Input Start Marker
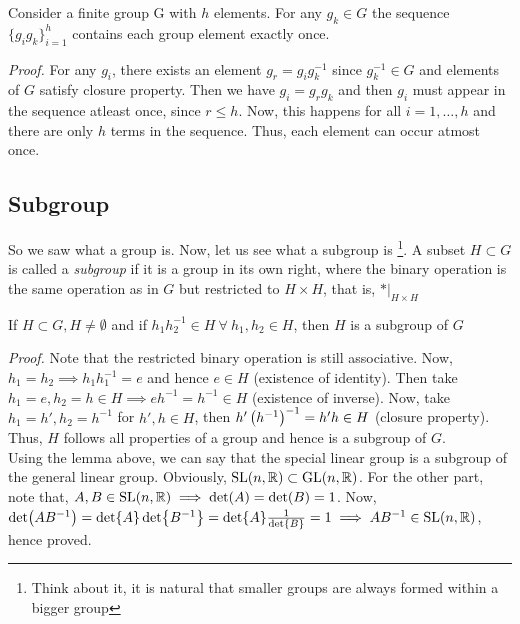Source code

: \begin{ffact}
Consider a finite group G with $h$ elements. For any $g_k\in G$ the sequence $\{g_ig_k\}_{i=1}^h$ contains each group element exactly once. 
\end{ffact}
\textit{Proof.} For any $g_i$, there exists an element $g_r = g_ig_k^{-1}$ since $g_k^{-1}\in G$ and elements of $G$ satisfy closure property. Then we have $g_i = g_r g_k$ and then $g_i$ must appear in the sequence atleast once, since $r\leq h$. Now, this happens for all $i=1,\ldots,h$ and there are only $h$ terms in the sequence. Thus, each element can occur atmost once.
\subsection{Subgroup}
So we saw what a group is. Now, let us see what a subgroup is \footnote{Think about it, it is natural that smaller groups are always formed within a bigger group}. A subset $H\subset G$ is called a \textit{subgroup} if it is a group in its own right, where the binary operation is the same operation as in $G$ but restricted to $H\times H$, that is, $*\Big|_{H\times H}$
\begin{lemma}\label{lem:subgroup}
    If $H\subset G, H \neq \emptyset$ and if $h_1h_2^{-1}\in H\ \forall \ h_1,h_2\in H$, then $H$ is a subgroup of $G$
\end{lemma}
\textit{Proof.} Note that the restricted binary operation is still associative. Now, $h_1 = h_2 \implies h_1 h_1^{-1} = e$ and hence $e\in H$ (existence of identity). Then take $h_1 =e, h_2 = h \in H \implies eh^{-1} = h^{-1}\in H$ (existence of inverse). Now, take $h_1 = h', h_2 = h^{-1}$ for $h', h\in H$, then $h'\left( h^{-1} \right)^{-1}=h'h\in H$ (closure property). Thus, $H$ follows all properties of a group and hence is a subgroup of $G$.\\[0.3cm]
Using the lemma above, we can say that the special linear group is a subgroup of the general linear group. Obviously, $\mathrm{SL}(n,\mathbb{R})\subset \mathrm{GL}(n,\mathbb{R})$.  For the other part, note that,  $A,B\in \mathrm{SL}(n,\mathbb{R})\implies \det(A) = \det(B)=1$. Now, $\det(AB^{-1}) = \det{A}\det{B^{-1}} = \det{A}\frac{1}{\det{B}} = 1 \implies AB^{-1}\in \mathrm{SL}(n,\mathbb{R})$, hence proved.
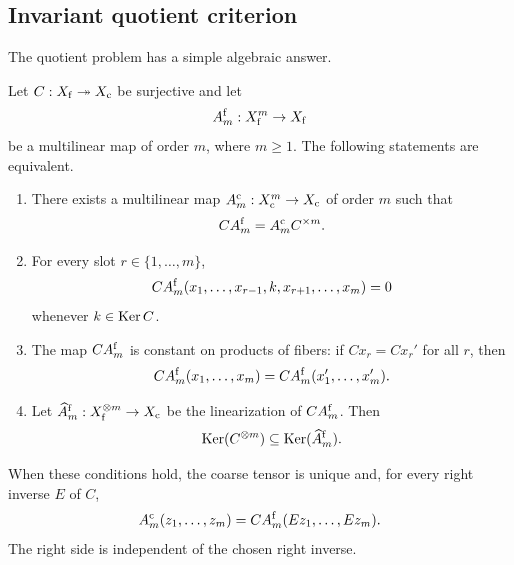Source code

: \subsection{Invariant quotient criterion}
The quotient problem has a simple algebraic answer.

\begin{PRIQtheorem}\label{PRIQ:thm:universal-quotient}
Let $C:X_{\PRIQfine}\twoheadrightarrow X_{\PRIQcoarse}$ be surjective and let
\[
  A_m^{\PRIQfine}:X_{\PRIQfine}^m\to X_{\PRIQfine}
\]
be a multilinear map of order $m$, where $m\geq1$.  The following statements are equivalent.

\begin{enumerate}[label=(\roman*),leftmargin=2.8em]
\item There exists a multilinear map $A_m^{\PRIQcoarse}:X_{\PRIQcoarse}^m\to X_{\PRIQcoarse}$ of order $m$ such that
\[
  CA_m^{\PRIQfine}=A_m^{\PRIQcoarse}C^{\times m}.
\]

\item For every slot $r\in\{1,\ldots,m\}$,
\begin{equation}\label{PRIQ:eq:slot-kernel-condition}
  CA_m^{\PRIQfine}(x_1,\ldots,x_{r-1},k,x_{r+1},\ldots,x_m)=0
\end{equation}
whenever $k\in\PRIQKer C$.

\item The map $CA_m^{\PRIQfine}$ is constant on products of fibers: if $Cx_r=Cx_r'$ for all $r$, then
\begin{equation}\label{PRIQ:eq:fiber-constancy-abstract}
  CA_m^{\PRIQfine}(x_1,\ldots,x_m)
  =
  CA_m^{\PRIQfine}(x_1',\ldots,x_m').
\end{equation}

\item Let $\widehat A_m^{\PRIQfine}:X_{\PRIQfine}^{\otimes m}\to X_{\PRIQcoarse}$ be the linearization of $CA_m^{\PRIQfine}$.  Then
\begin{equation}\label{PRIQ:eq:tensor-kernel-condition}
  \PRIQKer(C^{\otimes m})
  \subseteq
  \PRIQKer(\widehat A_m^{\PRIQfine}).
\end{equation}
\end{enumerate}

When these conditions hold, the coarse tensor is unique and, for every right inverse $E$ of $C$,
\begin{equation}\label{PRIQ:eq:coarse-via-section}
  A_m^{\PRIQcoarse}(z_1,\ldots,z_m)
  =
  CA_m^{\PRIQfine}(Ez_1,\ldots,Ez_m).
\end{equation}
The right side is independent of the chosen right inverse.
\end{PRIQtheorem}

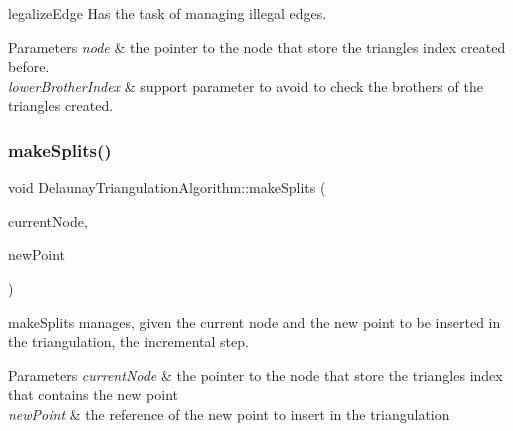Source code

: legalize\+Edge Has the task of managing illegal edges. 


\begin{DoxyParams}{Parameters}
{\em node} & the pointer to the node that store the triangle\textquotesingle{}s index created before. \\
\hline
{\em lower\+Brother\+Index} & support parameter to avoid to check the brothers of the triangles created. \\
\hline
\end{DoxyParams}
\mbox{\label{classDelaunayTriangulationAlgorithm_accb8c238968145f3ce0bac23dbc4536f}} 
\subsubsection{\texorpdfstring{make\+Splits()}{makeSplits()}}
{\footnotesize\ttfamily void Delaunay\+Triangulation\+Algorithm\+::make\+Splits (\begin{DoxyParamCaption}\item[{\hyperlink{classDagNode}{Dag\+Node} $\ast$}]{current\+Node,  }\item[{const cg3\+::\+Point2\+Dd \&}]{new\+Point }\end{DoxyParamCaption})}



make\+Splits manages, given the current node and the new point to be inserted in the triangulation, the incremental step. 


\begin{DoxyParams}{Parameters}
{\em current\+Node} & the pointer to the node that store the triangle\textquotesingle{}s index that contains the new point \\
\hline
{\em new\+Point} & the reference of the new point to insert in the triangulation \\
\hline
\end{DoxyParams}
\mbox{\label{classDelaunayTriangulationAlgorithm_a694de9b5606f5ac3a7a7fa66c83a2cf2}} 
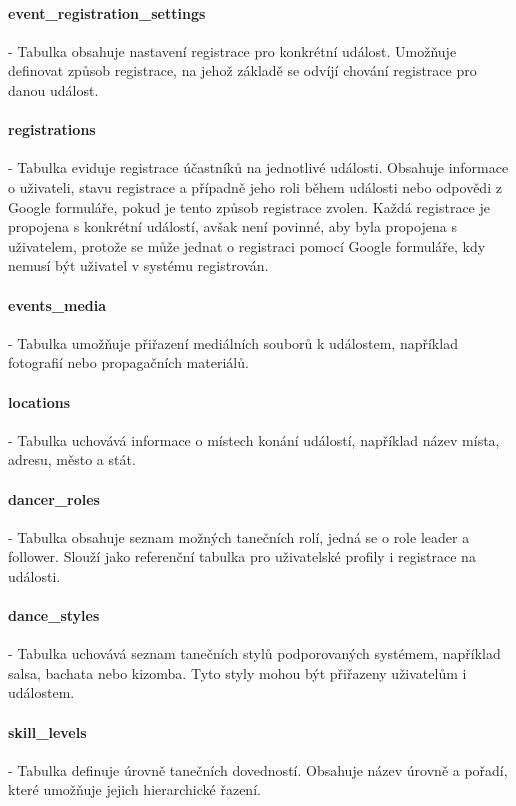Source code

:\paragraph{event\_registration\_settings}- Tabulka obsahuje nastavení registrace pro konkrétní událost. 
Umožňuje definovat způsob registrace, na jehož základě se odvíjí chování registrace pro danou událost.

\paragraph{registrations}- Tabulka eviduje registrace účastníků na jednotlivé události. Obsahuje 
informace o uživateli, stavu registrace a případně jeho roli během události nebo 
odpovědi z Google formuláře, pokud je tento způsob registrace zvolen. Každá registrace je propojena s konkrétní událostí, avšak není povinné, aby byla propojena s uživatelem, protože se může jednat o registraci pomocí Google formuláře, kdy nemusí být uživatel v systému registrován.

\paragraph{events\_media}- Tabulka umožňuje přiřazení mediálních souborů k událostem, například 
fotografií nebo propagačních materiálů.

\paragraph{locations}- Tabulka uchovává informace o místech konání událostí, například název místa, 
adresu, město a stát.

\paragraph{dancer\_roles}- Tabulka obsahuje seznam možných tanečních rolí, jedná se o role leader a follower. Slouží jako referenční tabulka pro uživatelské profily i registrace na události.

\paragraph{dance\_styles}- Tabulka uchovává seznam tanečních stylů podporovaných systémem, například 
salsa, bachata nebo kizomba. Tyto styly mohou být přiřazeny uživatelům i událostem.

\paragraph{skill\_levels}- Tabulka definuje úrovně tanečních dovedností. Obsahuje název úrovně a 
pořadí, které umožňuje jejich hierarchické řazení.

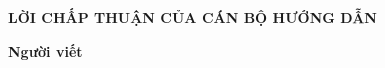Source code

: \documentclass[../../../thesis]{subfiles}
\begin{document}
\begin{center}
    \textbf{\large
        LỜI CHẤP THUẬN CỦA CÁN BỘ HƯỚNG DẪN
    }
\end{center}

\vspace*{6cm}

\begin{changemargin}{12cm}{1cm}
    \textbf{Người viết}
\end{changemargin}

\thispagestyle{empty}

\clearpage
\end{document}
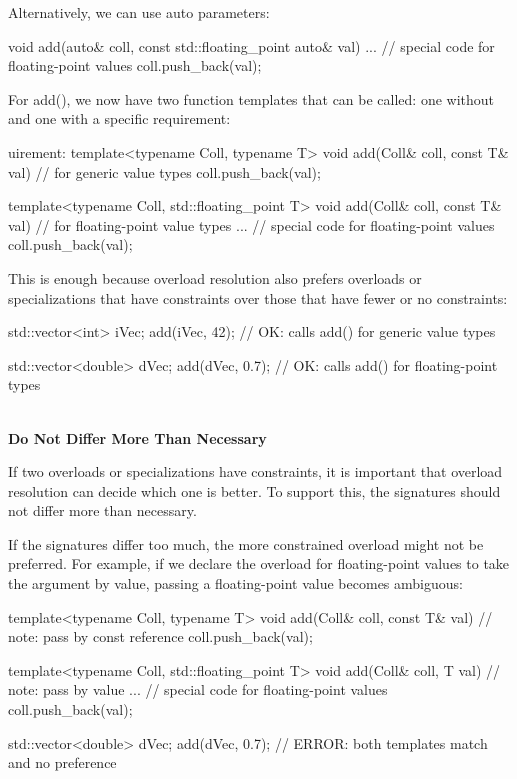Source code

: Alternatively, we can use auto parameters:

\begin{cpp}
void add(auto& coll, const std::floating_point auto& val)
{
	... // special code for floating-point values
	coll.push_back(val);
}
\end{cpp}

For add(), we now have two function templates that can be called: one without and one with a specific requirement:

\begin{cpp}
uirement:
template<typename Coll, typename T>
void add(Coll& coll, const T& val) // for generic value types
{
	coll.push_back(val);
}

template<typename Coll, std::floating_point T>
void add(Coll& coll, const T& val) // for floating-point value types
{
	... // special code for floating-point values
	coll.push_back(val);
}
\end{cpp}

This is enough because overload resolution also prefers overloads or specializations that have constraints over those that have fewer or no constraints:

\begin{cpp}
std::vector<int> iVec;
add(iVec, 42); // OK: calls add() for generic value types

std::vector<double> dVec;
add(dVec, 0.7); // OK: calls add() for floating-point types
\end{cpp}

\noindent
\hspace*{\fill} \\ %
\textbf{Do Not Differ More Than Necessary}

If two overloads or specializations have constraints, it is important that overload resolution can decide which one is better. To support this, the signatures should not differ more than necessary.

If the signatures differ too much, the more constrained overload might not be preferred. For example, if we declare the overload for floating-point values to take the argument by value, passing a floating-point value becomes ambiguous:

\begin{cpp}
template<typename Coll, typename T>
void add(Coll& coll, const T& val) // note: pass by const reference
{
	coll.push_back(val);
}

template<typename Coll, std::floating_point T>
void add(Coll& coll, T val) // note: pass by value
{
	... // special code for floating-point values
	coll.push_back(val);
}

std::vector<double> dVec;
add(dVec, 0.7); // ERROR: both templates match and no preference
\end{cpp}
Input End Marker
_What to do_: Please show each line in the records above that contains "seznam".

_Exercise result_:
\paragraph{dancer\_roles}- Tabulka obsahuje seznam možných tanečních rolí, jedná se o role leader a follower. Slouží jako referenční tabulka pro uživatelské profily i registrace na události.
\paragraph{dance\_styles}- Tabulka uchovává seznam tanečních stylů podporovaných systémem, například 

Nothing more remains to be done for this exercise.